Léonore Bonin, Cloé Brochette and Adrián Herrera
Are Sohal surgeonfish (Acanthurus sohal) more willing to chase fish that can compete for food resources in a 1-meter diameter around them?
INTRODUCTION
Coral reefs are among the most highly productive marine ecosystems providing various ecological niches in which thousands of animal species coexist (Loya, 1972; Marshell & Mumby, 2015). One of the most conspicuous and abundant species in shallow coral reefs is the Surgeonfish (Acanthuridae), a diurnal, gregarious and grazing species feeding from small benthic algae (Nursall, 1974; Carpenter, 1986). For our project, we focused on the species named the Sohal surgeonfish (Acanthurus sohal), a vivid blue fish with white stripes along the body; endemic to the Red Sea and living around flat reefs. They are also easily recognizable thanks to their single scalpel-like blade that they use to compete with conspecifics for dominance and mating, but also to attack or to defend against predators. Indeed, as coral reefs are a complex ecosystem, they offer a great habitat and a food resource for many fish species, making it very common that two or several different fish territories overlap (Alwany et al; 2005).
In highly diversified environments, food is a limited resource and fishes have to defend their territory against competitors; a behaviour – territoriality – that might be an adaptation to resource limitation (Alwany et al., 2005).
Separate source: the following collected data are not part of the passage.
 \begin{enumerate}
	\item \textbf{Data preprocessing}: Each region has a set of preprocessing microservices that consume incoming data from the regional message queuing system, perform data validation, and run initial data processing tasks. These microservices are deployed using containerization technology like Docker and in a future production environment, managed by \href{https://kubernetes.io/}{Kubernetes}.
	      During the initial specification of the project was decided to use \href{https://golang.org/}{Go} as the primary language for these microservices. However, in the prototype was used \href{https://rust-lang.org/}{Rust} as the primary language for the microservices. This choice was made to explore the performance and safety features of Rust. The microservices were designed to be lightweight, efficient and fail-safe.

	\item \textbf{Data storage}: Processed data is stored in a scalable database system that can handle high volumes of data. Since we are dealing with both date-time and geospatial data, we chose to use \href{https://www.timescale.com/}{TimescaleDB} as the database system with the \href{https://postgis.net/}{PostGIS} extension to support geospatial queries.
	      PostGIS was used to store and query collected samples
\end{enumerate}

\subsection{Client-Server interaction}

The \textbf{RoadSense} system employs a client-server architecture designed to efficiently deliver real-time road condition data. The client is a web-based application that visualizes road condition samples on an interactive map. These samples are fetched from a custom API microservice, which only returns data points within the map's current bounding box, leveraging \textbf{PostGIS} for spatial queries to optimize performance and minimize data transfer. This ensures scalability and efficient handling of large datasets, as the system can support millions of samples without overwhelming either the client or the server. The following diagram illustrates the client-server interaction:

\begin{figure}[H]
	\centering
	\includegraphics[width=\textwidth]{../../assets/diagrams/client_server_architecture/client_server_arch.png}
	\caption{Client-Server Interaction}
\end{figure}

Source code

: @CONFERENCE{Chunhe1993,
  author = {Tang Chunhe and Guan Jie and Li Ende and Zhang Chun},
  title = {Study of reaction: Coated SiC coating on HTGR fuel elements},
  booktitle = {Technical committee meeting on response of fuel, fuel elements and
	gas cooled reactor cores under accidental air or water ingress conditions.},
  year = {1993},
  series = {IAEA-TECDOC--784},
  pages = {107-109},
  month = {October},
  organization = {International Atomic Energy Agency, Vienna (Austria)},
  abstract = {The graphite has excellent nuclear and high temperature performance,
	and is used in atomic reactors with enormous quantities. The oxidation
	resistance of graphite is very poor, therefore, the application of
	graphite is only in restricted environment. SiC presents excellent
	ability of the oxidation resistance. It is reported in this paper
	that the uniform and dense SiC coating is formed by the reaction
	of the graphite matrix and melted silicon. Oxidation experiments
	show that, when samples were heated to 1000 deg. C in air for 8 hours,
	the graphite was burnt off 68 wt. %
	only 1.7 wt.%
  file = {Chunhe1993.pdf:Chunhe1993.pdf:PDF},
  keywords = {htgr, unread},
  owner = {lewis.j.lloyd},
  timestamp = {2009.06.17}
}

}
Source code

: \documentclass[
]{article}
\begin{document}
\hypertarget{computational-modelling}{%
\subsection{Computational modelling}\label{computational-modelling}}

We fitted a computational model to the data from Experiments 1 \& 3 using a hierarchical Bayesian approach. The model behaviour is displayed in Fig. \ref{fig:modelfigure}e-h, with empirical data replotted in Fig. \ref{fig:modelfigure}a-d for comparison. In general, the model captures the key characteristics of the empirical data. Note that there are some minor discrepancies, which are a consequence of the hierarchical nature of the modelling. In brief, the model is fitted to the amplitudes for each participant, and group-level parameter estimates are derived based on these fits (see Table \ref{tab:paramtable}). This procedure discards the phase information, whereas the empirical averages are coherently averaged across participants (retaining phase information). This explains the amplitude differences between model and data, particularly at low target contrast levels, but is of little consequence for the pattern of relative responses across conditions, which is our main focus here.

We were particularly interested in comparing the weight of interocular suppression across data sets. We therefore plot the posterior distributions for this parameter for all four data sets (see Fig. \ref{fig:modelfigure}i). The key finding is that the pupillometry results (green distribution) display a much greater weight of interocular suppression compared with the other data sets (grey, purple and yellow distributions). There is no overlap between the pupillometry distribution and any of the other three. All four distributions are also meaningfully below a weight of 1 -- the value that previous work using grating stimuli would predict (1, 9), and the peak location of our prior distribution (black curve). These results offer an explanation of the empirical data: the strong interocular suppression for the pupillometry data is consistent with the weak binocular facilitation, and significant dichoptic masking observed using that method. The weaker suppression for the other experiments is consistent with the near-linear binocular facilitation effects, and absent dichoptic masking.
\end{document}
Sohal surgeonfish is known to aggressively defend its feeding territory (Marshell & Mumby, 2015), however, it would be too much demanding for the fish to exclude every intruders in its feeding zone (Craig, 1996). The aim of our project was to establish if the species A. sohal tolerates some families more than others in a 1-meter range around it. As A. sohal are diurnal herbivores that graze on benthic algae or feed on zooplankton, we expect that the intensity of the agonistic reaction will be adjusted regarding the potential threat of the intruder fish. Thus, we expect herbivorous families who share the same diet (like Acanthuridae or Pomacentridae) to be more at risk to be chased than other herbivorous, carnivorous or omnivorous species because of competition.
METHODS
Data were collected in El Quseir, Egypt during three days in June (from the 6th to the 9th).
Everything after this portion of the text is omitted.